Sir Richard Branson was last night considering whether to alter the terms of Virgin Mobile's stock market flotation after institutional investors indicated that they were not prepared to endorse his valuation of the company.
A source close to the company, the fifth biggest operator in Britain, said the billionaire was prepared to pull the deal on Friday night but was persuaded by his advisers to consider either reducing the size of the issue or lowering the price.
Sir Richard's Virgin Group was planning to issue 98m Virgin Mobile shares, around 40% of the company, at a price of between 235p and 285p. Including £300m of debt, that would have valued the business at just over £1bn and seen the colourful entrepreneur pocket up to £279m.
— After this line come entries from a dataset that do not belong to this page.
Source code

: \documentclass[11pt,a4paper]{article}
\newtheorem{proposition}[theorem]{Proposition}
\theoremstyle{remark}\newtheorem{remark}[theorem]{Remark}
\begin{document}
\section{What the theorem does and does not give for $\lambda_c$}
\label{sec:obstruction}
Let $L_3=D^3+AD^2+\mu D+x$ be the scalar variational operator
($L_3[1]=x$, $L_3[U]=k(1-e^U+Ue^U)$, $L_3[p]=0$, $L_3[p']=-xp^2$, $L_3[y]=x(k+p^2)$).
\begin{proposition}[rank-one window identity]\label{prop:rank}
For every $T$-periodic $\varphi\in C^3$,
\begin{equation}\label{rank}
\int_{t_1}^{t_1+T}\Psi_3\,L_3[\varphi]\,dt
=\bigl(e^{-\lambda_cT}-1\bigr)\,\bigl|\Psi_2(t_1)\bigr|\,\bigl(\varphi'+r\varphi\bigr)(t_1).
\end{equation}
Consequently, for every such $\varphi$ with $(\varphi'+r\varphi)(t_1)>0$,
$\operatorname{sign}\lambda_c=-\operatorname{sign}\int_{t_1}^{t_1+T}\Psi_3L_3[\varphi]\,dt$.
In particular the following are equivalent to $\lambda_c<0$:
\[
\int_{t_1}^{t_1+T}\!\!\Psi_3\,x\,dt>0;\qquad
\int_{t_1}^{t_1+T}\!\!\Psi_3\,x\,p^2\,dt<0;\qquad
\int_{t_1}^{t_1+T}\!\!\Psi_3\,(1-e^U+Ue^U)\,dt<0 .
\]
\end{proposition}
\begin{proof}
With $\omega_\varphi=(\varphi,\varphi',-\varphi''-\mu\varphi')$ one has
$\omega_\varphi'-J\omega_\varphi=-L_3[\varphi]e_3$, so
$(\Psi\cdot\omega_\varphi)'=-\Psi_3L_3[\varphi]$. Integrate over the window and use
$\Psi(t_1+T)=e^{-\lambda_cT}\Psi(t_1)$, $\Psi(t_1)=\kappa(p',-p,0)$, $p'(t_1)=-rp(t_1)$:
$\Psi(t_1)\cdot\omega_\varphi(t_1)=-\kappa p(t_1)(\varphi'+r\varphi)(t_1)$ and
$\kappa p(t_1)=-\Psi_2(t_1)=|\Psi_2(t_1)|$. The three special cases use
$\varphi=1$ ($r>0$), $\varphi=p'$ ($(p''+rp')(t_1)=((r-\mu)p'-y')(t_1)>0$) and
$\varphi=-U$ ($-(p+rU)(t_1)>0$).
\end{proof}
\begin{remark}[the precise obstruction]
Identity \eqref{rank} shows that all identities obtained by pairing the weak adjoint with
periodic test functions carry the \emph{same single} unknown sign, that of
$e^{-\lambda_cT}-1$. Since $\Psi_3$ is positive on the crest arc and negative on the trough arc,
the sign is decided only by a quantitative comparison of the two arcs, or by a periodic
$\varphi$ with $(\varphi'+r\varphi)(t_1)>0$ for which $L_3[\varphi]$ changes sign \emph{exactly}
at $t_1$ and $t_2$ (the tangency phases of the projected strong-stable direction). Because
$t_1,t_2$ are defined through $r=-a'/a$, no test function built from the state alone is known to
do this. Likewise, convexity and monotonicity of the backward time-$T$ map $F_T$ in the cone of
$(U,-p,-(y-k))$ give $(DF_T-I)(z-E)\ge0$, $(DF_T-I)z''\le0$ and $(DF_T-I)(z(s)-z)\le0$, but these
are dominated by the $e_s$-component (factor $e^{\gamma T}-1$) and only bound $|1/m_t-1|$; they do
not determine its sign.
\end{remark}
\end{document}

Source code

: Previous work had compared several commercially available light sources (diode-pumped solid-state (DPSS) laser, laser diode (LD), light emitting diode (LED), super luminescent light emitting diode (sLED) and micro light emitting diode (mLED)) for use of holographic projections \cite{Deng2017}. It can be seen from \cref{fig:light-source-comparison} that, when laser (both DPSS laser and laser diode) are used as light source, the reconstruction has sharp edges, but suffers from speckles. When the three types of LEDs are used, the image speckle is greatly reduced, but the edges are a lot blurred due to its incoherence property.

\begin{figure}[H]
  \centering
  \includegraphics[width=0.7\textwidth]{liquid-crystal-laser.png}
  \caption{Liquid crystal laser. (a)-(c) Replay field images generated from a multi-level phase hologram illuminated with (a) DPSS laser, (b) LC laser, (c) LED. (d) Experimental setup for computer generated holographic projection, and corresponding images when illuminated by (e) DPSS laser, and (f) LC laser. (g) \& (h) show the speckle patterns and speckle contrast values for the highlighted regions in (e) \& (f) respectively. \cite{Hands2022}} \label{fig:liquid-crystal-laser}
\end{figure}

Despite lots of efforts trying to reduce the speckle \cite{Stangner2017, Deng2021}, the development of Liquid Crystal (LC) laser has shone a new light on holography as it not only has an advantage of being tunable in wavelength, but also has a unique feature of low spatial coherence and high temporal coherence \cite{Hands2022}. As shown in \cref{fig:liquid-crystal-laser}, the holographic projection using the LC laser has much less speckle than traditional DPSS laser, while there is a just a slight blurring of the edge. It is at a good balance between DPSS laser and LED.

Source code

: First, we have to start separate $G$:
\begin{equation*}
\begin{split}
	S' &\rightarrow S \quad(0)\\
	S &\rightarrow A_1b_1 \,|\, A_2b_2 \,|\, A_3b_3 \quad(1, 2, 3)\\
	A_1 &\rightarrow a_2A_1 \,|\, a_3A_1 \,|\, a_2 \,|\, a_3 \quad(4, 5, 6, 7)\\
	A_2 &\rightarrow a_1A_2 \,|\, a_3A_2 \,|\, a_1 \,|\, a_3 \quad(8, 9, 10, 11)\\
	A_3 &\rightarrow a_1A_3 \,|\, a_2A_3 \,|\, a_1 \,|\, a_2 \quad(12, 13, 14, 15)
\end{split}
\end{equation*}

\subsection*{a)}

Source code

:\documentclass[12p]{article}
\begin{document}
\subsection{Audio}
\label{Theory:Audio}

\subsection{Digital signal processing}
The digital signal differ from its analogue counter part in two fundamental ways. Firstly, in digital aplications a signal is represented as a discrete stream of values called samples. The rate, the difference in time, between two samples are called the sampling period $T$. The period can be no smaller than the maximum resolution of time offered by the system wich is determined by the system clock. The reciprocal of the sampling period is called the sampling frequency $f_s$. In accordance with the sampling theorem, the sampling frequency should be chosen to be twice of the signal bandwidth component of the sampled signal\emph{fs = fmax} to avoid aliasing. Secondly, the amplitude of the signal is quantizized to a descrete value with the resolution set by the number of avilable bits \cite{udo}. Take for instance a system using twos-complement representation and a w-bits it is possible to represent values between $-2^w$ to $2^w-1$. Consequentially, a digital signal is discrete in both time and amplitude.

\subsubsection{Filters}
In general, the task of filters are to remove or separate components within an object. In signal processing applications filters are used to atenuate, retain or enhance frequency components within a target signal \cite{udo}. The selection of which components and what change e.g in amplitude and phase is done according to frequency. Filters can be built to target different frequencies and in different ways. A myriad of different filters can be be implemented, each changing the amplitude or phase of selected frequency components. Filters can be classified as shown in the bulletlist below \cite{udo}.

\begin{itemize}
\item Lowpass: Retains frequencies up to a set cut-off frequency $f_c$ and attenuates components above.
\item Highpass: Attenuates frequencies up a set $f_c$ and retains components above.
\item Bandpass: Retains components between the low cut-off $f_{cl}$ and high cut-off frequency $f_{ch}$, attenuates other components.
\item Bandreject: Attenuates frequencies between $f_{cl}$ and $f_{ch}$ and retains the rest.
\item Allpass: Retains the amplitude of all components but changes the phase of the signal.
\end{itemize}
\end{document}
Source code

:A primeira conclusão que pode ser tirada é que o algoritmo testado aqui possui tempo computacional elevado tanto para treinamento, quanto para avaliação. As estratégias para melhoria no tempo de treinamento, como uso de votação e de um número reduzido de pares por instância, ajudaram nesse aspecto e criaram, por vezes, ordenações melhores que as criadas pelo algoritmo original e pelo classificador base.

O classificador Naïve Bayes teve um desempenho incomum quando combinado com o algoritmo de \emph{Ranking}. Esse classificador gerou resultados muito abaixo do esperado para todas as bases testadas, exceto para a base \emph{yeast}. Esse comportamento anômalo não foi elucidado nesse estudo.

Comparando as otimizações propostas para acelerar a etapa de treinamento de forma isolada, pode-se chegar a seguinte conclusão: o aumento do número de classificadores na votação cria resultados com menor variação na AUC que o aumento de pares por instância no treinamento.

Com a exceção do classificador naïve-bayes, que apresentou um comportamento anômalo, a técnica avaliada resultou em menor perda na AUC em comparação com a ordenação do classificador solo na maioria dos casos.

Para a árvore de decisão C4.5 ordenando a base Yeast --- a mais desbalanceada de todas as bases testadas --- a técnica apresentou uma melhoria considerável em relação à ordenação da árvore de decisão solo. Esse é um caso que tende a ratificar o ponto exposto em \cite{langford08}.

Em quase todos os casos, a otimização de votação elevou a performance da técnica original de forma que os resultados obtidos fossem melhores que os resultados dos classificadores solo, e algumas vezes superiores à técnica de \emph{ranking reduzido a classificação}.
Sir Richard, who has an uneasy relationship with the City, needs to gain a stock market listing for Virgin Mobile if he is to push ahead with the flotation of his much larger Virgin Mobile USA business.
"If he [Sir Richard] takes a lower price now, he will get the company into the public domain, investors will get used to the business model and he will get the float of Virgin USA away," the source said.
It is thought that Sir Richard will need to float the American operation in a couple of years when an agreement with its US partner, network operator Sprint, comes to an end.
Virgin Mobile, and its advisers JP Morgan Investec Securities and Morgan Stanley, have spent the last week and a half attempting to convince potential investors on both sides of the Atlantic that the company is worth more than its traditional rivals like Vodafone.
However, their efforts appeared to have been unsuccessful with Virgin Mobile shares trading on Friday in the unofficial grey market at between 230p to 241p.
Assuming Sir Richard does not abandon the flotation, the issue will be priced tomorrow night and conditional trading in Virgin Mobile shares will begin the following morning.
"One man is making this decision. We think lowering the price would be a good move and he is thinking about it. The arguments have been made," the source said.
As a virtual network operator - the company leases its network capacity from T-Mobile - Virgin Mobile requires little capital expenditure and is highly cash generative.
Separately, there were doubts last night over the flotation of Premier Foods, the maker of Branston Pickle and Typhoo Tea.
The company, which is owed by US private equity group Hicks, Muse, Tate & Furst, is expected to list on Tuesday with a valuation of about £600m.
However, fears were mounting yesterday that if the company could not sell its shares within the indicative price range of 230p-260p it would postpone the float.